Stored data
·····

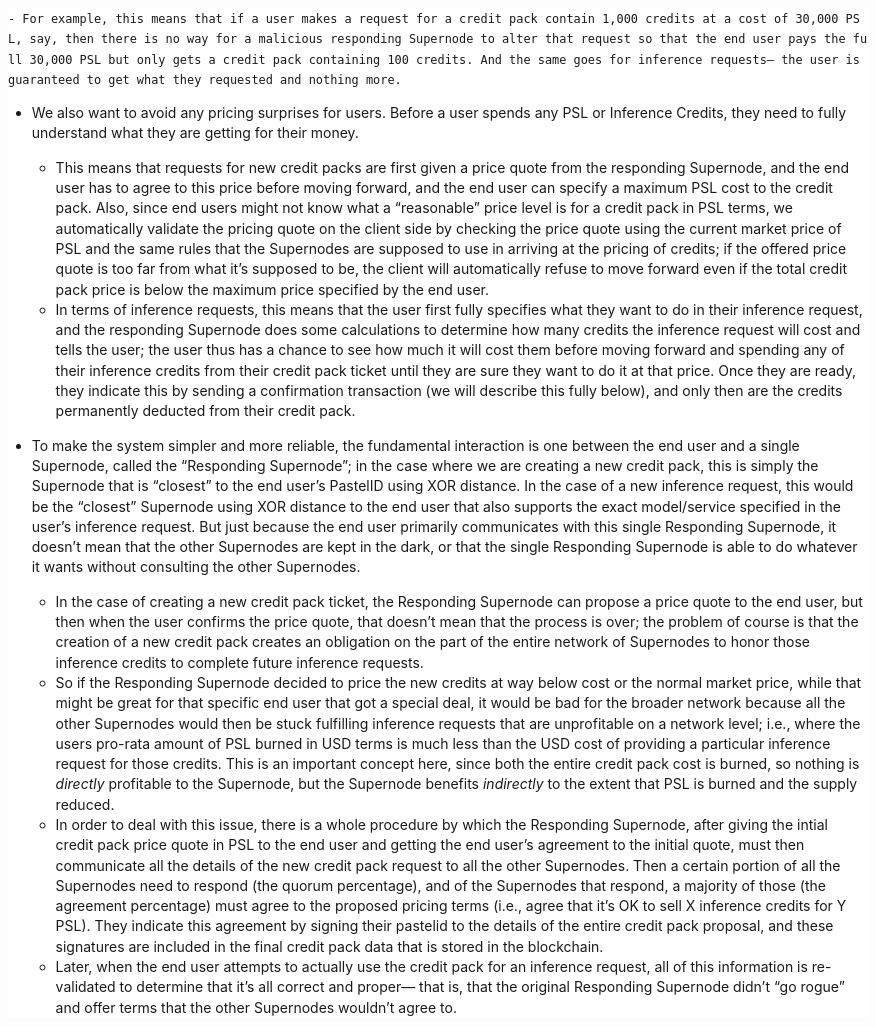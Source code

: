     - For example, this means that if a user makes a request for a credit pack contain 1,000 credits at a cost of 30,000 PSL, say, then there is no way for a malicious responding Supernode to alter that request so that the end user pays the full 30,000 PSL but only gets a credit pack containing 100 credits. And the same goes for inference requests— the user is guaranteed to get what they requested and nothing more.
    
- We also want to avoid any pricing surprises for users. Before a user spends any PSL or Inference Credits, they need to fully understand what they are getting for their money. 
    - This means that requests for new credit packs are first given a price quote from the responding Supernode, and the end user has to agree to this price before moving forward, and the end user can specify a maximum PSL cost to the credit pack. Also, since end users might not know what a “reasonable” price level is for a credit pack in PSL terms, we automatically validate the pricing quote on the client side by checking the price quote using the current market price of PSL and the same rules that the Supernodes are supposed to use in arriving at the pricing of credits; if the offered price quote is too far from what it’s supposed to be, the client will automatically refuse to move forward even if the total credit pack price is below the maximum price specified by the end user.  
    - In terms of inference requests, this means that the user first fully specifies what they want to do in their inference request, and the responding Supernode does some calculations to determine how many credits the inference request will cost and tells the user; the user thus has a chance to see how much it will cost them before moving forward and spending any of their inference credits from their credit pack ticket until they are sure they want to do it at that price. Once they are ready, they indicate this by sending a confirmation transaction (we will describe this fully below), and only then are the credits permanently deducted from their credit pack.
    
- To make the system simpler and more reliable, the fundamental interaction is one between the end user and a single Supernode, called the “Responding Supernode”; in the case where we are creating a new credit pack, this is simply the Supernode that is “closest” to the end user’s PastelID using XOR distance. In the case of a new inference request, this would be the “closest” Supernode using XOR distance to the end user that also supports the exact model/service specified in the user’s inference request. But just because the end user primarily communicates with this single Responding Supernode, it doesn’t mean that the other Supernodes are kept in the dark, or that the single Responding Supernode is able to do whatever it wants without consulting the other Supernodes.
    - In the case of creating a new credit pack ticket, the Responding Supernode can propose a price quote to the end user, but then when the user confirms the price quote, that doesn’t mean that the process is over; the problem of course is that the creation of a new credit pack creates an obligation on the part of the entire network of Supernodes to honor those inference credits to complete future inference requests. 
    - So if the Responding Supernode decided to price the new credits at way below cost or the normal market price, while that might be great for that specific end user that got a special deal, it would be bad for the broader network because all the other Supernodes would then be stuck fulfilling inference requests that are unprofitable on a network level; i.e., where the users pro-rata amount of PSL burned in USD terms is much less than the USD cost of providing a particular inference request for those credits. This is an important concept here, since both the entire credit pack cost is burned, so nothing is *directly* profitable to the Supernode, but the Supernode benefits *indirectly* to the extent that PSL is burned and the supply reduced. 
    - In order to deal with this issue, there is a whole procedure by which the Responding Supernode, after giving the intial credit pack price quote in PSL to the end user and getting the end user’s agreement to the initial quote, must then communicate all the details of the new credit pack request to all the other Supernodes. Then a certain portion of all the Supernodes need to respond (the quorum percentage), and of the Supernodes that respond, a majority of those (the agreement percentage) must agree to the proposed pricing terms (i.e., agree that it’s OK to sell X inference credits for Y PSL). They indicate this agreement by signing their pastelid to the details of the entire credit pack proposal, and these signatures are included in the final credit pack data that is stored in the blockchain. 
    - Later, when the end user attempts to actually use the credit pack for an inference request, all of this information is re-validated to determine that it’s all correct and proper— that is, that the original Responding Supernode didn’t “go rogue” and offer terms that the other Supernodes wouldn’t agree to.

·····

• _Activity_
Print every entry exactly as written, without the pictures.

• _Final answer_
Source code

:     - For example, this means that if a user makes a request for a credit pack contain 1,000 credits at a cost of 30,000 PSL, say, then there is no way for a malicious responding Supernode to alter that request so that the end user pays the full 30,000 PSL but only gets a credit pack containing 100 credits. And the same goes for inference requests— the user is guaranteed to get what they requested and nothing more.
    
- We also want to avoid any pricing surprises for users. Before a user spends any PSL or Inference Credits, they need to fully understand what they are getting for their money. 
    - This means that requests for new credit packs are first given a price quote from the responding Supernode, and the end user has to agree to this price before moving forward, and the end user can specify a maximum PSL cost to the credit pack. Also, since end users might not know what a “reasonable” price level is for a credit pack in PSL terms, we automatically validate the pricing quote on the client side by checking the price quote using the current market price of PSL and the same rules that the Supernodes are supposed to use in arriving at the pricing of credits; if the offered price quote is too far from what it’s supposed to be, the client will automatically refuse to move forward even if the total credit pack price is below the maximum price specified by the end user.  
    - In terms of inference requests, this means that the user first fully specifies what they want to do in their inference request, and the responding Supernode does some calculations to determine how many credits the inference request will cost and tells the user; the user thus has a chance to see how much it will cost them before moving forward and spending any of their inference credits from their credit pack ticket until they are sure they want to do it at that price. Once they are ready, they indicate this by sending a confirmation transaction (we will describe this fully below), and only then are the credits permanently deducted from their credit pack.
    
- To make the system simpler and more reliable, the fundamental interaction is one between the end user and a single Supernode, called the “Responding Supernode”; in the case where we are creating a new credit pack, this is simply the Supernode that is “closest” to the end user’s PastelID using XOR distance. In the case of a new inference request, this would be the “closest” Supernode using XOR distance to the end user that also supports the exact model/service specified in the user’s inference request. But just because the end user primarily communicates with this single Responding Supernode, it doesn’t mean that the other Supernodes are kept in the dark, or that the single Responding Supernode is able to do whatever it wants without consulting the other Supernodes.
    - In the case of creating a new credit pack ticket, the Responding Supernode can propose a price quote to the end user, but then when the user confirms the price quote, that doesn’t mean that the process is over; the problem of course is that the creation of a new credit pack creates an obligation on the part of the entire network of Supernodes to honor those inference credits to complete future inference requests. 
    - So if the Responding Supernode decided to price the new credits at way below cost or the normal market price, while that might be great for that specific end user that got a special deal, it would be bad for the broader network because all the other Supernodes would then be stuck fulfilling inference requests that are unprofitable on a network level; i.e., where the users pro-rata amount of PSL burned in USD terms is much less than the USD cost of providing a particular inference request for those credits. This is an important concept here, since both the entire credit pack cost is burned, so nothing is *directly* profitable to the Supernode, but the Supernode benefits *indirectly* to the extent that PSL is burned and the supply reduced. 
    - In order to deal with this issue, there is a whole procedure by which the Responding Supernode, after giving the intial credit pack price quote in PSL to the end user and getting the end user’s agreement to the initial quote, must then communicate all the details of the new credit pack request to all the other Supernodes. Then a certain portion of all the Supernodes need to respond (the quorum percentage), and of the Supernodes that respond, a majority of those (the agreement percentage) must agree to the proposed pricing terms (i.e., agree that it’s OK to sell X inference credits for Y PSL). They indicate this agreement by signing their pastelid to the details of the entire credit pack proposal, and these signatures are included in the final credit pack data that is stored in the blockchain. 
    - Later, when the end user attempts to actually use the credit pack for an inference request, all of this information is re-validated to determine that it’s all correct and proper— that is, that the original Responding Supernode didn’t “go rogue” and offer terms that the other Supernodes wouldn’t agree to.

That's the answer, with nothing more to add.